» **PROBLEM STATEMENT**
Only the lines holding the string "Should" are needed; copy each of them from the data.

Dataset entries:
Content starts
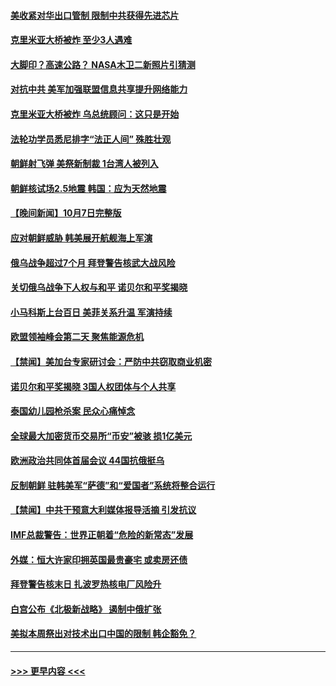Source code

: #### [美收紧对华出口管制 限制中共获得先进芯片](../pages/prog202/a103546848.md?t=10090101) 
#### [克里米亚大桥被炸 至少3人遇难](../pages/prog202/a103546850.md?t=10090101) 
#### [大脚印？高速公路？ NASA木卫二新照片引猜测](../pages/prog202/a103546783.md?t=10090101) 
#### [对抗中共 美军加强联盟信息共享提升网络能力](../pages/prog202/a103546777.md?t=10090101) 
#### [克里米亚大桥被炸 乌总统顾问：这只是开始](../pages/prog202/a103546760.md?t=10090101) 
#### [法轮功学员悉尼排字“法正人间” 殊胜壮观](../pages/prog202/a103546756.md?t=10090101) 
#### [朝鲜射飞弹 美祭新制裁 1台湾人被列入](../pages/prog202/a103546683.md?t=10090101) 
#### [朝鲜核试场2.5地震 韩国：应为天然地震](../pages/prog202/a103546668.md?t=10090101) 
#### [【晚间新闻】10月7日完整版](../pages/prog202/a103546491.md?t=10090101) 
#### [应对朝鲜威胁 韩美展开航舰海上军演](../pages/prog202/a103546512.md?t=10090101) 
#### [俄乌战争超过7个月 拜登警告核武大战风险](../pages/prog202/a103546523.md?t=10090101) 
#### [关切俄乌战争下人权与和平 诺贝尔和平奖揭晓](../pages/prog202/a103546525.md?t=10090101) 
#### [小马科斯上台百日 美菲关系升温 军演持续](../pages/prog202/a103546414.md?t=10090101) 
#### [欧盟领袖峰会第二天 聚焦能源危机](../pages/prog202/a103546402.md?t=10090101) 
#### [【禁闻】美加台专家研讨会：严防中共窃取商业机密](../pages/prog202/a103546197.md?t=10090101) 
#### [诺贝尔和平奖揭晓 3国人权团体与个人共享](../pages/prog202/a103546163.md?t=10090101) 
#### [泰国幼儿园枪杀案 民众心痛悼念](../pages/prog202/a103546172.md?t=10090101) 
#### [全球最大加密货币交易所“币安”被骇 损1亿美元](../pages/prog202/a103546284.md?t=10090101) 
#### [欧洲政治共同体首届会议 44国抗俄挺乌](../pages/prog202/a103546160.md?t=10090101) 
#### [反制朝鲜 驻韩美军“萨德”和“爱国者”系统将整合运行](../pages/prog202/a103546237.md?t=10090101) 
#### [【禁闻】中共干预意大利媒体报导活摘 引发抗议](../pages/prog202/a103546201.md?t=10090101) 
#### [IMF总裁警告：世界正朝着“危险的新常态”发展](../pages/prog202/a103546236.md?t=10090101) 
#### [外媒：恒大许家印拥英国最贵豪宅 或卖房还债](../pages/prog202/a103546145.md?t=10090101) 
#### [拜登警告核末日 扎波罗热核电厂风险升](../pages/prog202/a103546158.md?t=10090101) 
#### [白宫公布《北极新战略》 遏制中俄扩张](../pages/prog202/a103546131.md?t=10090101) 
#### [美拟本周祭出对技术出口中国的限制 韩企豁免？](../pages/prog202/a103546051.md?t=10090101) 

----
#### [ >>> 更早内容 <<< ](../indexes/prog202-earlier.md)
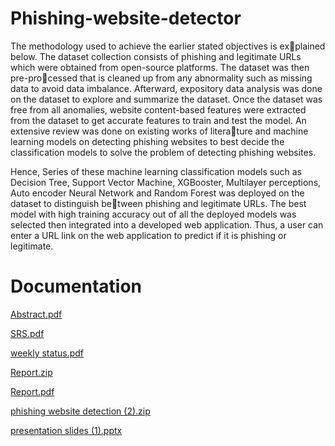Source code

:# Phishing-website-detector
The methodology used to achieve the earlier stated objectives is explained below. The dataset collection consists of phishing and legitimate URLs
which were obtained from open-source platforms. The dataset was then pre-processed that is cleaned up from any abnormality such as missing data to avoid data
imbalance. Afterward, expository data analysis was done on the dataset to explore
and summarize the dataset. Once the dataset was free from all anomalies, website
content-based features were extracted from the dataset to get accurate features to
train and test the model. An extensive review was done on existing works of literature and machine learning models on detecting phishing websites to best decide the
classification models to solve the problem of detecting phishing websites.

Hence, Series of these machine learning classification models such as Decision
Tree, Support Vector Machine, XGBooster, Multilayer perceptions, Auto encoder
Neural Network and Random Forest was deployed on the dataset to distinguish between phishing and legitimate URLs. The best model with high training accuracy
out of all the deployed models was selected then integrated into a developed web
application. Thus, a user can enter a URL link on the web application to predict if it
is phishing or legitimate.

# Documentation

[Abstract.pdf](https://github.com/30092000/Malicious-website-detection-using-ML/files/11631423/Abstract.pdf)

[SRS.pdf](https://github.com/30092000/Malicious-website-detection-using-ML/files/11631421/SRS.pdf)

[weekly status.pdf](https://github.com/30092000/Malicious-website-detection-using-ML/files/11631424/weekly.status.pdf)

[Report.zip](https://github.com/30092000/Malicious-website-detection-using-ML/files/11631435/Report.zip)

[Report.pdf](https://github.com/30092000/Malicious-website-detection-using-ML/files/11631418/Report.pdf)

[phishing website detection (2).zip](https://github.com/30092000/Malicious-website-detection-using-ML/files/11631428/phishing.website.detection.2.zip)

[presentation slides (1).pptx](https://github.com/30092000/Malicious-website-detection-using-ML/files/11631426/presentation.slides.1.pptx)

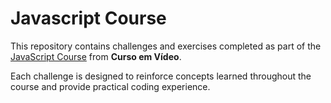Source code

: # Javascript Course

This repository contains challenges and exercises completed as part of the [JavaScript Course](https://www.cursoemvideo.com/curso/javascript/) from **Curso em Vídeo**.

Each challenge is designed to reinforce concepts learned throughout the course and provide practical coding experience.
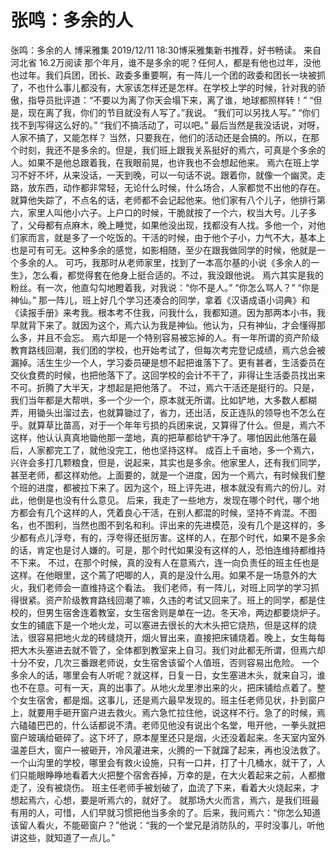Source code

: # 张鸣：多余的人

张鸣：多余的人
博采雅集
2019/12/11 18:30博采雅集新书推荐，好书畅读。  来自河北省
16.2万阅读
那个年月，谁不是多余的呢？任何人，都是有他也过年，没他也过年。我们兵团，团长、政委多重要啊，有一阵儿一个团的政委和团长一块被抓了，不也什么事儿都没有，大家该怎样还是怎样。在学校上学的时候，针对我的骄傲，指导员批评道：“不要以为离了你天会塌下来，离了谁，地球都照样转！”
“但是，现在离了我，你们的节目就没有人写了。”我说。
“我们可以另找人写。”
“你们找不到写得这么好的。”
“我们不搞活动了，可以吧。”
最后当然是我没话说，对呀，人家不搞了，又能怎样？
当然，只要我在，他们的活动还是会搞的。所以，在那个时刻，我还不是多余的。但是，我们班上跟我关系挺好的焉六，可真是个多余的人。如果不是他总跟着我，在我眼前晃，也许我也不会想起他来。
焉六在班上学习不好不坏，从来没话，一天到晚，可以一句话不说。跟着你，就像一个幽灵。走路，放东西，动作都非常轻，无论什么时候，什么场合，人家都觉不出他的存在。就算他失踪了，不点名的话，老师都不会记起他来。他们家有八个儿子，他排行第六，家里人叫他小六子。上户口的时候，干脆就按了一个六，权当大号。儿子多了，父母都有点麻木，晚上睡觉，如果他没出现，找都没有人找。多他一个，对他们家而言，就是多了一个吃饭的。干活的时候，由于他个子小，力气不大，基本上也是可有可无。这种多余的感觉，如影相随，至少在跟我做同学的时候，他就是一个多余的人。
可巧，我那时从老师家里，找到了一本高尔基的小说《多余人的一生》，怎么看，都觉得套在他身上挺合适的。不过，我没跟他说。
焉六其实是我的粉丝。有一次，他直勾勾地瞪着我，对我说：“你不是人。”
“你怎么骂人？”
“你是神仙。”
那一阵儿，班上好几个学习还凑合的同学，拿着《汉语成语小词典》和《读报手册》来考我。根本考不住我，问我什么，我都知道。因为那两本小书，我早就背下来了。就因为这个，焉六认为我是神仙。他认为，只有神仙，才会懂得那么多，并且不会忘。
焉六却是一个特别容易被忘掉的人。有一年所谓的资产阶级教育路线回潮，我们团的学校，也开始考试了，但每次考完登记成绩，焉六总会被漏掉。活生生少一个人，学习委员硬是想不起把谁落下了。更有甚者，生活委员在交伙食费的时候，也把他落下了。这回学校的会计不干了，非得让生活委员找出来不可。折腾了大半天，才想起是把他落了。
不过，焉六干活还是挺行的。只是，我们当年都是大帮哄，多一个少一个，原本就无所谓。比如铲地，大多数人都糊弄，用锄头出溜过去，也就算锄过了，省力，还出活，反正连队的领导也不怎么在乎。就算草比苗高，对于一个年年亏损的兵团来说，又算得了什么。但是，焉六不这样，他认认真真地锄他那一垄地，真的把草都给铲干净了。哪怕因此他落在最后，人家都完工了，就他没完工，他也坚持这样。
成百上千亩地，多一个焉六，兴许会多打几颗粮食，但是，说起来，其实也是多余。他家里人，还有我们同学，甚至老师，都这样劝他。上面要的，就是一个进度，因为一个焉六，有时候我们整个班的进度，都被拉下来了。因为这个，班上评先进，根本就没有焉六的份儿。对此，他倒是也没有什么意见。
后来，我走了一些地方，发现在哪个时代，哪个地方都会有几个这样的人，凭着良心干活，在别人都混的时候，坚持不肯混。不图名，也不图利，当然也图不到名和利。评出来的先进模范，没有几个是这样的，多少都有点儿浮夸，有的，浮夸得还挺厉害。这样的人，在那个时代，如果不是多余的话，肯定也是讨人嫌的。可是，那个时代如果没有这样的人，恐怕连维持都维持不下来。
不过，在那个时候，真的没有人在意焉六，连一向负责任的班主任也是这样。在他眼里，这个蔫了吧唧的人，真的是没什么用。如果不是一场意外的大火，我们老师会一直维持这个看法。
我们老师，有一阵儿，对班上同学的学习抓得很紧。资产阶级教育路线回潮了嘛，久违的考试又回来了。班上的同学，都是住校的，但男生宿舍连着教室，女生宿舍则是单在一边。冬天冷，两边都要烧炉子。女生的铺底下是一个地火龙，可以塞进去很长的大木头把它烧热，但是这样的烧法，很容易把地火龙的砖缝烧开，烟火冒出来，直接把床铺烧着。晚上，女生每每把大木头塞进去就不管了，全体都到教室来上自习。我们对此都无所谓，但焉六却十分不安，几次三番跟老师说，女生宿舍该留个人值班，否则容易出危险。
一个多余人的话，哪里会有人听呢？就这样，日复一日，女生塞进木头，就来自习，谁也不在意。可有一天，真的出事了。从地火龙里渗出来的火，把床铺给点着了。整个女生宿舍，都是烟。这事儿，还是焉六最早发现的。班主任老师见状，扑到窗户上，就要用手砸开窗户进去救火。焉六急忙拉住他，说这样不行。急了的时候，焉六磕磕巴巴的，什么话都说不清。老师见他没有说出个名堂，甩开他，一拳头就把窗户玻璃给砸碎了。这下坏了，原本屋里还只是烟，火还没着起来。冬天室内室外温差巨大，窗户一被砸开，冷风灌进来，火腾的一下就蹿了起来，再也没法救了。
一个山沟里的学校，哪里会有救火设施，只有一口井，打了十几桶水，就干了，人们只能眼睁睁地看着大火把整个宿舍吞掉，万幸的是，在大火着起来之前，人都撤走了，没有被烧伤。
班主任老师手被划破了，血流了下来，看着大火烧起来，才想起焉六，心想，要是听焉六的，就好了。
就那场大火而言，焉六，是我们班最有用的人，可惜，人们早就习惯把他当多余的了。后来，我问焉六：“你怎么知道该留人看火，不能砸窗户？”他说：“我的一个堂兄是消防队的，平时没事儿，听他讲这些，就知道了一点儿。”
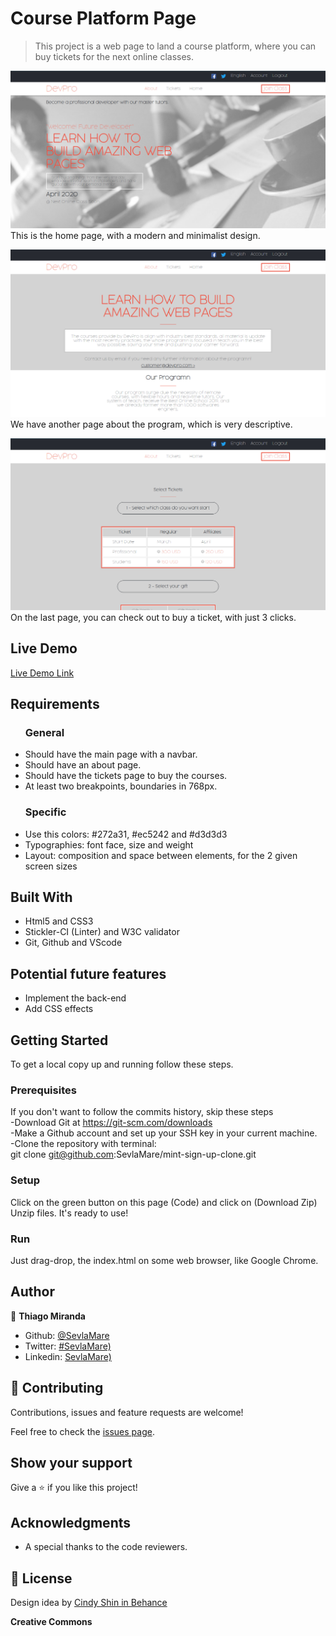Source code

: # Course Platform Page

> This project is a web page to land a course platform,
where you can buy tickets for the next online classes.

![screenshot](./images/screenshot/home.png)
This is the home page, with a modern and minimalist design.

![screenshot](./images/screenshot/about.png)
We have another page about the program, which is very descriptive.

![screenshot](./images/screenshot/tickets.png)
On the last page, you can check out to buy a ticket, with just 3 clicks.

## Live Demo

[Live Demo Link](https://sevlamare.github.io/CSS-course-platform/)

## Requirements

<ul>
  <h3>General</h3>
  <li>Should have the main page with a navbar.</li>
  <li>Should have an about page.</li>
  <li>Should have the tickets page to buy the courses.</li>
  <li>At least two breakpoints, boundaries in 768px.</li>
</ul>

<ul>
  <h3>Specific</h3>
  <li>Use this colors: #272a31, #ec5242 and #d3d3d3</li>
  <li>Typographies: font face, size and weight</li>
  <li>Layout: composition and space between elements, for the 2 given screen sizes</li>
</ul>

## Built With

- Html5 and CSS3 <br>
- Stickler-CI (Linter) and W3C validator <br>
- Git, Github and VScode <br>

## Potential future features

- Implement the back-end
- Add CSS effects

## Getting Started

To get a local copy up and running follow these steps.

### Prerequisites

If you don't want to follow the commits history, skip these steps<br>
-Download Git at https://git-scm.com/downloads<br>
-Make a Github account and set up your SSH key in your current machine.<br>
-Clone the repository with terminal:<br>
git clone git@github.com:SevlaMare/mint-sign-up-clone.git

### Setup

Click on the green button on this page (Code) and click on (Download Zip)<br>
Unzip files. It's ready to use!

### Run

Just drag-drop, the index.html on some web browser, like Google Chrome.

## Author

👤 **Thiago Miranda**

- Github: [@SevlaMare](https://github.com/SevlaMare)
- Twitter: [#SevlaMare)](https://twitter.com/SevlaMare)
- Linkedin: [SevlaMare)](https://www.linkedin.com/in/sevla-mare)

## 🤝 Contributing

Contributions, issues and feature requests are welcome!

Feel free to check the [issues page](issues/).

## Show your support

Give a ⭐️ if you like this project!

## Acknowledgments

- A special thanks to the code reviewers.

## 📝 License

Design idea by <a href="https://www.behance.net/adagio07">Cindy Shin in Behance</a>

<strong>Creative Commons</strong>
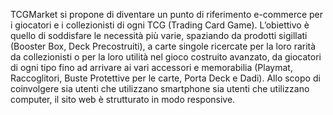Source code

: TCGMarket si propone di diventare un punto di riferimento e-commerce per i giocatori e i
 collezionisti di ogni TCG (Trading Card Game). L’obiettivo è quello di soddisfare le necessità più
 varie, spaziando da prodotti sigillati (Booster Box, Deck Precostruiti), a carte singole ricercate per
 la loro rarità da collezionisti o per la loro utilità nel gioco costruito avanzato, da giocatori di ogni
 tipo fino ad arrivare ai vari accessori e memorabilia (Playmat, Raccoglitori, Buste Protettive per le
 carte, Porta Deck e Dadi). Allo scopo di coinvolgere sia utenti che utilizzano smartphone sia utenti
 che utilizzano computer, il sito web è strutturato in modo responsive.
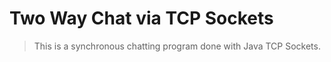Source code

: # Two Way Chat via TCP Sockets

> This is a synchronous chatting program done with Java TCP Sockets.
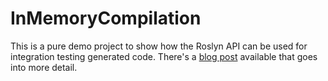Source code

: # InMemoryCompilation

This is a pure demo project to show how the Roslyn API can be used for integration testing generated code.
There's a [blog post](https://blog.dangl.me/archive/integration-testing-in-memory-compiled-code-with-roslyn-visual-studio-2017-edition/) available that goes into more detail.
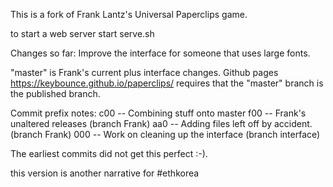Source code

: This is a fork of Frank Lantz's Universal Paperclips game.

to start a web server start serve.sh

Changes so far: Improve the interface for someone that uses
large fonts.

"master" is Frank's current plus interface changes.
Github pages https://keybounce.github.io/paperclips/
requires that the "master" branch is the published branch.

Commit prefix notes:
c00 -- Combining stuff onto master
f00 -- Frank's unaltered releases (branch Frank)
aa0 -- Adding files left off by accident. (branch Frank)
000 -- Work on cleaning up the interface (branch interface)

The earliest commits did not get this perfect :-).

this version is another narrative for #ethkorea
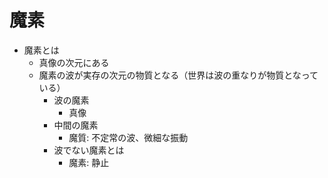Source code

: # 魔素
- 魔素とは
    - 真像の次元にある
    - 魔素の波が実存の次元の物質となる（世界は波の重なりが物質となっている）
      - 波の魔素
        - 真像
      - 中間の魔素
        - 魔質: 不定常の波、微細な振動
      - 波でない魔素とは
        - 魔素: 静止
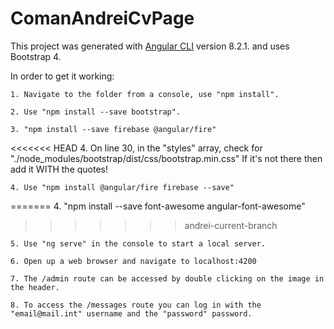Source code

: # ComanAndreiCvPage

This project was generated with [Angular CLI](https://github.com/angular/angular-cli) version 8.2.1.  and uses Bootstrap 4.

In order to get it working: 

    1. Navigate to the folder from a console, use "npm install".

    2. Use "npm install --save bootstrap".

    3. "npm install --save firebase @angular/fire"

<<<<<<< HEAD
    4. On line 30, in the "styles" array, check for "./node_modules/bootstrap/dist/css/bootstrap.min.css" If it's not there
     then add it WITH the quotes!
    
    4. Use "npm install @angular/fire firebase --save"
=======
    4. "npm install --save font-awesome angular-font-awesome"
>>>>>>> andrei-current-branch

    5. Use "ng serve" in the console to start a local server.

    6. Open up a web browser and navigate to localhost:4200

    7. The /admin route can be accessed by double clicking on the image in the header.

    8. To access the /messages route you can log in with the "email@mail.int" username and the "password" password.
Content ends
» **WRITTEN ANSWER**
  <li>Should have the main page with a navbar.</li>
  <li>Should have an about page.</li>
  <li>Should have the tickets page to buy the courses.</li>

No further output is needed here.